[Opening Dataset excerpts section]

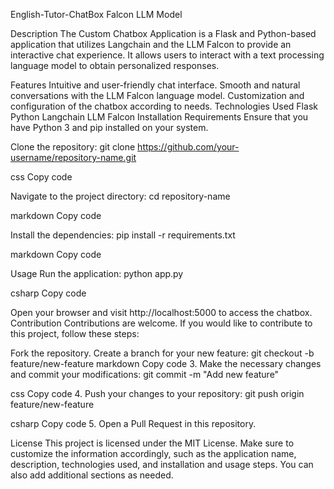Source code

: English-Tutor-ChatBox
Falcon LLM Model 


Description
The Custom Chatbox Application is a Flask and Python-based application that utilizes Langchain and the LLM Falcon to provide an interactive chat experience. It allows users to interact with a text processing language model to obtain personalized responses.

Features
Intuitive and user-friendly chat interface.
Smooth and natural conversations with the LLM Falcon language model.
Customization and configuration of the chatbox according to needs.
Technologies Used
Flask
Python
Langchain
LLM Falcon
Installation Requirements
Ensure that you have Python 3 and pip installed on your system.

Clone the repository:
git clone https://github.com/your-username/repository-name.git

css Copy code

Navigate to the project directory:
cd repository-name

markdown Copy code

Install the dependencies:
pip install -r requirements.txt

markdown Copy code

Usage
Run the application:
python app.py

csharp Copy code

Open your browser and visit http://localhost:5000 to access the chatbox.
Contribution
Contributions are welcome. If you would like to contribute to this project, follow these steps:

Fork the repository.
Create a branch for your new feature: git checkout -b feature/new-feature
markdown Copy code 3. Make the necessary changes and commit your modifications: git commit -m "Add new feature"

css Copy code 4. Push your changes to your repository: git push origin feature/new-feature

csharp Copy code 5. Open a Pull Request in this repository.

License
This project is licensed under the MIT License. Make sure to customize the information accordingly, such as the application name, description, technologies used, and installation and usage steps. You can also add additional sections as needed.
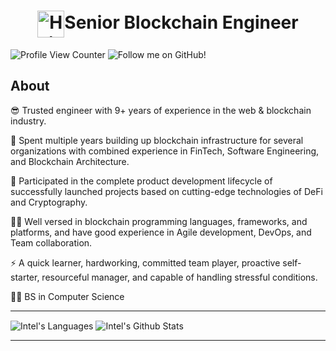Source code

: <h1 align="center"><img align="center" width="43" alt="Hi there!" src="https://raw.githubusercontent.com/MartinHeinz/MartinHeinz/master/wave.gif" />Senior Blockchain Engineer</h1>

![Profile View Counter](https://komarev.com/ghpvc/?username=jamesyangdev01)
![Follow me on GitHub!](https://img.shields.io/github/followers/jamesyangdev01?)

## About

😎 Trusted engineer with 9+ years of experience in the web & blockchain industry.

🔭 Spent multiple years building up blockchain infrastructure for several organizations with combined experience in FinTech, Software Engineering, and Blockchain Architecture.

🚀 Participated in the complete product development lifecycle of successfully launched projects based on cutting-edge technologies of DeFi and Cryptography.

👨‍💻 Well versed in blockchain programming languages, frameworks, and platforms,  and have good experience in Agile development, DevOps, and Team collaboration.

⚡ A quick learner, hardworking, committed team player, proactive self-starter, resourceful manager, and capable of handling stressful conditions.

👨‍🎓 BS in Computer Science



--- 

<img align="center" alt="Intel's Languages" src="https://github-readme-stats.vercel.app/api/top-langs/?username=jamesyangdev01&theme=dark&hide_progress=true&hide_border=true" />
<img align="center" alt="Intel's Github Stats" src="https://github-readme-stats.vercel.app/api?username=jamesyangdev01&show_icons=true&hide_border=true&theme=dark&rank_icon=github&show_icons=true" />

---

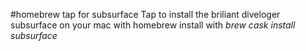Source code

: #homebrew tap for subsurface
Tap to install the briliant diveloger subsurface on your mac with homebrew
install with _brew cask install subsurface_
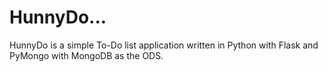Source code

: # HunnyDo...
HunnyDo is a simple To-Do list application written in Python with Flask and PyMongo with MongoDB as the ODS.
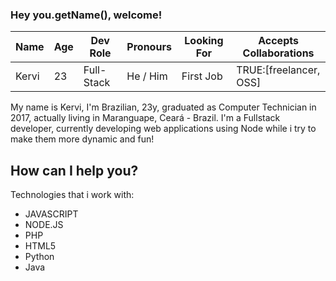 ### Hey you.getName(), welcome!

| Name  | Age |  Dev Role  | Pronours | Looking For | Accepts Collaborations |
|-------|-----|------------|----------|-------------|------------------------|
| Kervi | 23  | Full-Stack | He / Him |  First Job  | TRUE:[freelancer, OSS] |

My name is Kervi, I'm Brazilian, 23y, graduated as Computer Technician in 2017, actually living in Maranguape, Ceará - Brazil. I'm a Fullstack developer, currently developing web applications using Node while i try to make them more dynamic and fun! 

## How can I help you?

Technologies that i work with:
 - JAVASCRIPT
 - NODE.JS
 - PHP
 - HTML5
 - Python
 - Java
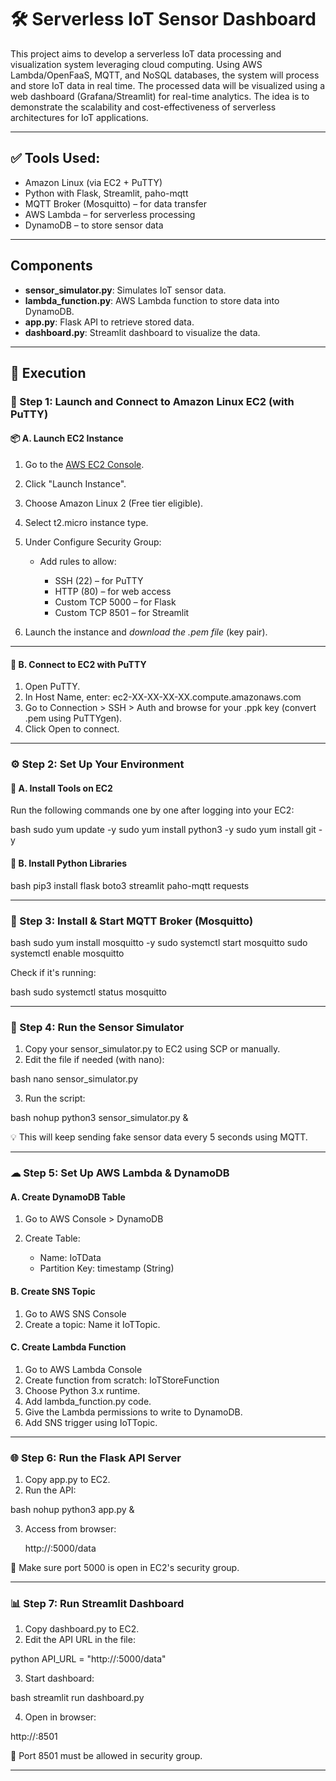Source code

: # 🛠 Serverless IoT Sensor Dashboard

This project aims to develop a serverless IoT data processing and visualization system leveraging cloud computing. Using AWS Lambda/OpenFaaS, MQTT, and NoSQL databases, the system will process and store IoT data in real time. The processed data will be visualized using a web dashboard (Grafana/Streamlit) for real-time analytics. The idea is to demonstrate the scalability and cost-effectiveness of serverless architectures for IoT applications.

---

## ✅ Tools Used:

* Amazon Linux (via EC2 + PuTTY)
* Python with Flask, Streamlit, paho-mqtt
* MQTT Broker (Mosquitto) – for data transfer
* AWS Lambda – for serverless processing
* DynamoDB – to store sensor data

---

## Components
- **sensor_simulator.py**: Simulates IoT sensor data.
- **lambda_function.py**: AWS Lambda function to store data into DynamoDB.
- **app.py**: Flask API to retrieve stored data.
- **dashboard.py**: Streamlit dashboard to visualize the data.

---

## 🚀 Execution

### 🔐 Step 1: Launch and Connect to Amazon Linux EC2 (with PuTTY)

#### 📦 A. Launch EC2 Instance

1. Go to the [AWS EC2 Console](https://console.aws.amazon.com/ec2).

2. Click "Launch Instance".

3. Choose Amazon Linux 2 (Free tier eligible).

4. Select t2.micro instance type.

5. Under Configure Security Group:

   * Add rules to allow:

     * SSH (22) – for PuTTY
     * HTTP (80) – for web access
     * Custom TCP 5000 – for Flask
     * Custom TCP 8501 – for Streamlit

6. Launch the instance and *download the .pem file* (key pair).

---

#### 🔌 B. Connect to EC2 with PuTTY

1. Open PuTTY.
2. In Host Name, enter: ec2-XX-XX-XX-XX.compute.amazonaws.com
3. Go to Connection > SSH > Auth and browse for your .ppk key (convert .pem using PuTTYgen).
4. Click Open to connect.

---

### ⚙ Step 2: Set Up Your Environment

#### 🧰 A. Install Tools on EC2

Run the following commands one by one after logging into your EC2:

bash
sudo yum update -y
sudo yum install python3 -y
sudo yum install git -y


#### 🧪 B. Install Python Libraries

bash
pip3 install flask boto3 streamlit paho-mqtt requests


---

### 🔄 Step 3: Install & Start MQTT Broker (Mosquitto)

bash
sudo yum install mosquitto -y
sudo systemctl start mosquitto
sudo systemctl enable mosquitto


Check if it's running:

bash
sudo systemctl status mosquitto


---

### 🧪 Step 4: Run the Sensor Simulator

1. Copy your sensor_simulator.py to EC2 using SCP or manually.
2. Edit the file if needed (with nano):

bash
nano sensor_simulator.py


3. Run the script:

bash
nohup python3 sensor_simulator.py &


💡 This will keep sending fake sensor data every 5 seconds using MQTT.

---

### ☁ Step 5: Set Up AWS Lambda & DynamoDB

#### A. Create DynamoDB Table

1. Go to AWS Console > DynamoDB
2. Create Table:

   * Name: IoTData
   * Partition Key: timestamp (String)

#### B. Create SNS Topic

1. Go to AWS SNS Console
2. Create a topic: Name it IoTTopic.

#### C. Create Lambda Function

1. Go to AWS Lambda Console
2. Create function from scratch: IoTStoreFunction
3. Choose Python 3.x runtime.
4. Add lambda_function.py code.
5. Give the Lambda permissions to write to DynamoDB.
6. Add SNS trigger using IoTTopic.

---

### 🌐 Step 6: Run the Flask API Server

1. Copy app.py to EC2.
2. Run the API:

bash
nohup python3 app.py &


3. Access from browser:

   
   http://<your-ec2-public-ip>:5000/data
   

📌 Make sure port 5000 is open in EC2's security group.

---

### 📊 Step 7: Run Streamlit Dashboard

1. Copy dashboard.py to EC2.
2. Edit the API URL in the file:

python
API_URL = "http://<your-ec2-public-ip>:5000/data"


3. Start dashboard:

bash
streamlit run dashboard.py


4. Open in browser:


http://<your-ec2-public-ip>:8501


📌 Port 8501 must be allowed in security group.

---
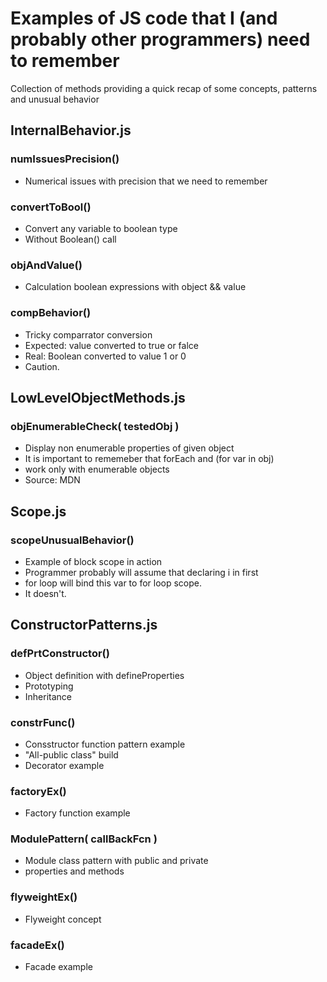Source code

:# Examples of JS code that I (and probably other programmers) need to remember

Collection of methods providing a quick recap of some concepts, patterns and unusual behavior

## InternalBehavior.js

### numIssuesPrecision()

 * Numerical issues with precision that we need to remember

### convertToBool()

 * Convert any variable to boolean type
 * Without Boolean() call

### objAndValue()

* Calculation boolean expressions with object && value

### compBehavior()

 * Tricky comparrator conversion
 * Expected: value converted to true or falce
 * Real: Boolean converted to value 1 or 0
 * Caution.

## LowLevelObjectMethods.js

### objEnumerableCheck( testedObj )

 * Display non enumerable properties of given object
 * It is important to rememeber that forEach and (for var in obj)
 * work only with enumerable objects
 * Source: MDN

## Scope.js

### scopeUnusualBehavior()

 * Example of block scope in action
 * Programmer probably will assume that declaring i in first
 * for loop will bind this var to for loop scope.
 * It doesn't.

## ConstructorPatterns.js

### defPrtConstructor()

 * Object definition with defineProperties
 * Prototyping
 * Inheritance

### constrFunc()

 * Consstructor function pattern example
 * "All-public class" build
 * Decorator example

### factoryEx()

 * Factory function example

### ModulePattern( callBackFcn )

 * Module class pattern with public and private
 * properties and methods

### flyweightEx()

  * Flyweight concept

### facadeEx()

 * Facade example
 
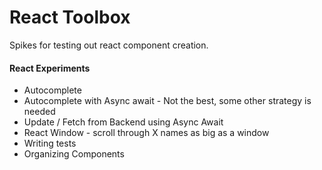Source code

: # React Toolbox
Spikes for testing out react component creation.
#### React Experiments
- Autocomplete
- Autocomplete with Async await - Not the best, some other strategy is needed
- Update / Fetch from Backend using Async Await
- React Window - scroll through X names as big as a window
- Writing tests
- Organizing Components
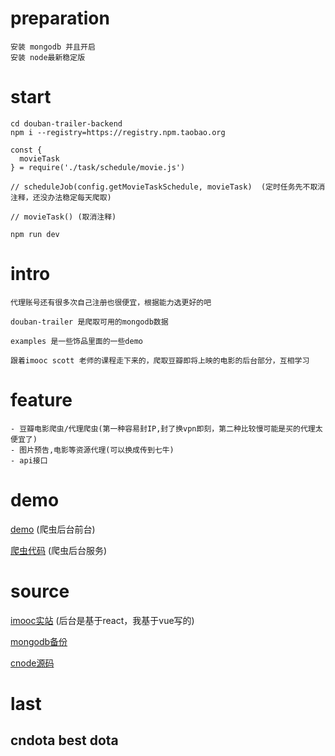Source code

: # preparation
    
    安装 mongodb 并且开启
    安装 node最新稳定版

# start

    cd douban-trailer-backend
    npm i --registry=https://registry.npm.taobao.org
    
    const {
      movieTask
    } = require('./task/schedule/movie.js')
         
    // scheduleJob(config.getMovieTaskSchedule, movieTask)  (定时任务先不取消注释，还没办法稳定每天爬取)
         
    // movieTask() (取消注释)
    
    npm run dev

# intro
    
    代理账号还有很多次自己注册也很便宜，根据能力选更好的吧
    
    douban-trailer 是爬取可用的mongodb数据
    
    examples 是一些饰品里面的一些demo
    
    跟着imooc scott 老师的课程走下来的，爬取豆瓣即将上映的电影的后台部分，互相学习

# feature
    
    - 豆瓣电影爬虫/代理爬虫(第一种容易封IP,封了换vpn即刻，第二种比较慢可能是买的代理太便宜了)
    - 图片预告,电影等资源代理(可以换成传到七牛)
    - api接口    
    
# demo

  [demo](http://movie-admin.ipudge.cn/#/movieManage) (爬虫后台前台)
  
  [爬虫代码](https://github.com/ipudge/douban-trailer-backend) (爬虫后台服务)
    
# source
  
  [imooc实站](https://coding.imooc.com/learn/list/178.html)  (后台是基于react，我基于vue写的)
  
  [mongodb备份](http://www.runoob.com/mongodb/mongodb-mongodump-mongorestore.html)
  
  [cnode源码](https://github.com/cnodejs/nodeclub/) 
  
# last

  ## cndota best dota    
    
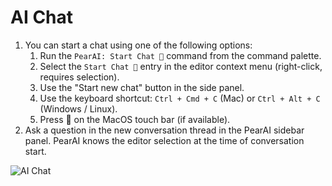 # AI Chat

1. You can start a chat using one of the following options:
   1. Run the `PearAI: Start Chat 💬` command from the command palette.
   1. Select the `Start Chat 💬` entry in the editor context menu (right-click, requires selection).
   1. Use the "Start new chat" button in the side panel.
   1. Use the keyboard shortcut: `Ctrl + Cmd + C` (Mac) or `Ctrl + Alt + C` (Windows / Linux).
   1. Press 💬 on the MacOS touch bar (if available).
2. Ask a question in the new conversation thread in the PearAI sidebar panel. PearAI knows the editor selection at the time of conversation start.

![AI Chat](https://raw.githubusercontent.com/trypear/pearai-app/main/app/vscode/asset/media/screenshot-start-chat.png)
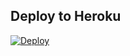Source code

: 

## Deploy to Heroku
[![Deploy](https://www.herokucdn.com/deploy/button.svg)](https://heroku.com/deploy?template=https://github.com/amritraj2008/pokedex)
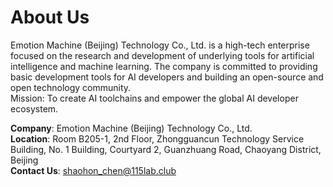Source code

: # About Us

Emotion Machine (Beijing) Technology Co., Ltd. is a high-tech enterprise focused on the research and development of underlying tools for artificial intelligence and machine learning. The company is committed to providing basic development tools for AI developers and building an open-source and open technology community.  
Mission: To create AI toolchains and empower the global AI developer ecosystem.

**Company**: Emotion Machine (Beijing) Technology Co., Ltd.  
**Location**: Room B205-1, 2nd Floor, Zhongguancun Technology Service Building, No. 1 Building, Courtyard 2, Guanzhuang Road, Chaoyang District, Beijing  
**Contact Us**: shaohon_chen@115lab.club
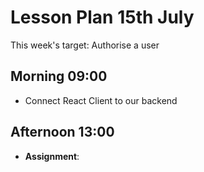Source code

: # Lesson Plan 15th July

This week's target: Authorise a user

## Morning 09:00
  + Connect React Client to our backend
 


## Afternoon 13:00

+ **Assignment**:
  
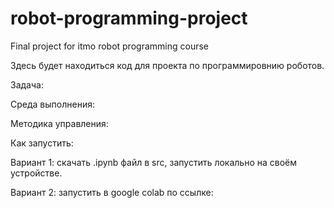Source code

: # robot-programming-project
Final project for itmo robot programming course 


Здесь будет находиться код для проекта по программировнию роботов.

Задача: 

Среда выполнения: 

Методика управления: 

Как запустить: 

Вариант 1: скачать .ipynb файл в src, запустить локально на своём устройстве. 

Вариант 2: запустить в google colab по ссылке: 
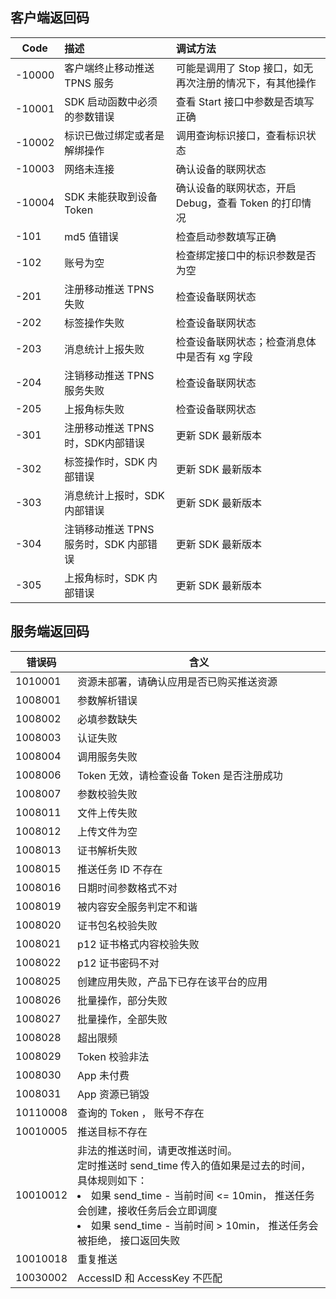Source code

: ## 客户端返回码


| Code   | 描述                         | 调试方法                                            |
| ------ | :--------------------------- | :--------------------------------------------------- |
| -10000 | 客户端终止移动推送 TPNS 服务           | 可能是调用了 Stop 接口，如无再次注册的情况下，有其他操作 |
| -10001 | SDK 启动函数中必须的参数错误  | 查看 Start 接口中参数是否填写正确                 |
| -10002 | 标识已做过绑定或者是解绑操作 | 调用查询标识接口，查看标识状态                       |
| -10003 | 网络未连接                   | 确认设备的联网状态                                   |
| -10004 | SDK 未能获取到设备 Token       | 确认设备的联网状态，开启 Debug，查看 Token 的打印情况   |
| -101   | md5 值错误                    | 检查启动参数填写正确                                 |
| -102   | 账号为空                     | 检查绑定接口中的标识参数是否为空                     |
| -201   | 注册移动推送 TPNS 失败                 | 检查设备联网状态                                     |
| -202   | 标签操作失败                 | 检查设备联网状态                                     |
| -203   | 消息统计上报失败             | 检查设备联网状态；检查消息体中是否有 xg 字段           |
| -204   | 注销移动推送 TPNS 服务失败             | 检查设备联网状态                                     |
| -205   | 上报角标失败                 | 检查设备联网状态                                     |
| -301   | 注册移动推送 TPNS 时，SDK内部错误      | 更新 SDK 最新版本                                      |
| -302   | 标签操作时，SDK 内部错误      | 更新 SDK 最新版本                                      |
| -303   | 消息统计上报时，SDK 内部错误  | 更新 SDK 最新版本                                      |
| -304   | 注销移动推送 TPNS 服务时，SDK 内部错误  | 更新 SDK 最新版本                                      |
| -305   | 上报角标时，SDK 内部错误      | 更新 SDK 最新版本                                      |


## 服务端返回码

| 错误码   | 含义                    |
| ----- | --------------------- |
| 1010001| 资源未部署，请确认应用是否已购买推送资源 |
| 1008001 | 参数解析错误       |
| 1008002 | 必填参数缺失       |
| 1008003 | 认证失败           |
| 1008004 | 调用服务失败       |
| 1008006 | Token 无效，请检查设备 Token 是否注册成功 |
| 1008007 | 参数校验失败       |
| 1008011| 文件上传失败|
| 1008012  |上传文件为空|
| 1008013  |证书解析失败|
| 1008015  |推送任务 ID 不存在|
| 1008016  |日期时间参数格式不对|
| 1008019  |被内容安全服务判定不和谐|
| 1008020  |证书包名校验失败|
| 1008021 |p12 证书格式内容校验失败|
| 1008022  |p12 证书密码不对|
| 1008025  |创建应用失败，产品下已存在该平台的应用|
| 1008026 |  批量操作，部分失败 |
| 1008027 | 批量操作，全部失败 |
| 1008028  |超出限频|
| 1008029  |Token 校验非法|
| 1008030  |App 未付费|
| 1008031  |App 资源已销毁|
| 10110008 | 查询的 Token ， 账号不存在 |
| 10010005 |推送目标不存在 |
| 10010012 |  非法的推送时间，请更改推送时间。<br>定时推送时 send_time 传入的值如果是过去的时间，具体规则如下：<li>如果 send_time - 当前时间 <= 10min， 推送任务会创建，接收任务后会立即调度</li><li> 如果 send_time - 当前时间 > 10min， 推送任务会被拒绝， 接口返回失败</li> |
| 10010018 | 重复推送 |
| 10030002 |AccessID 和 AccessKey 不匹配 |

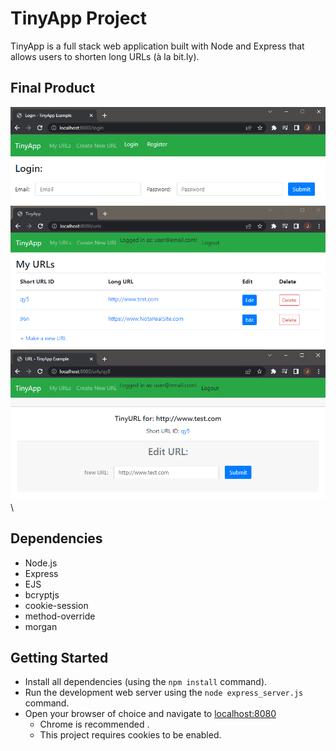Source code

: # TinyApp Project

TinyApp is a full stack web application built with Node and Express that allows users to shorten long URLs (à la bit.ly).

## Final Product

![You can log in!](https://github.com/Jason-Wall/tinyapp/blob/main/docs/TinyApp_Login.png)\
![Manage your list of URLs!](https://github.com/Jason-Wall/tinyapp/blob/main/docs/TinyApp_Urls.png)\
![Edit URLs!](https://github.com/Jason-Wall/tinyapp/blob/main/docs/TinyApp_EditURL.png)\


## Dependencies

- Node.js
- Express
- EJS
- bcryptjs
- cookie-session
- method-override
- morgan

## Getting Started

- Install all dependencies (using the `npm install` command).
- Run the development web server using the `node express_server.js` command.
- Open your browser of choice and navigate to [localhost:8080](localhost:8080)
  - Chrome is recommended .
  - This project requires cookies to be enabled.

[Closing Dataset excerpts section]

(Task to complete) Give back exactly the lines above, from the line containing "Intuitive and user-friendly chat interface." through the line containing "Installation Requirements", with both end lines and nothing more.

(Response)
Intuitive and user-friendly chat interface.
Smooth and natural conversations with the LLM Falcon language model.
Customization and configuration of the chatbox according to needs.
Technologies Used
Flask
Python
Langchain
LLM Falcon
Installation Requirements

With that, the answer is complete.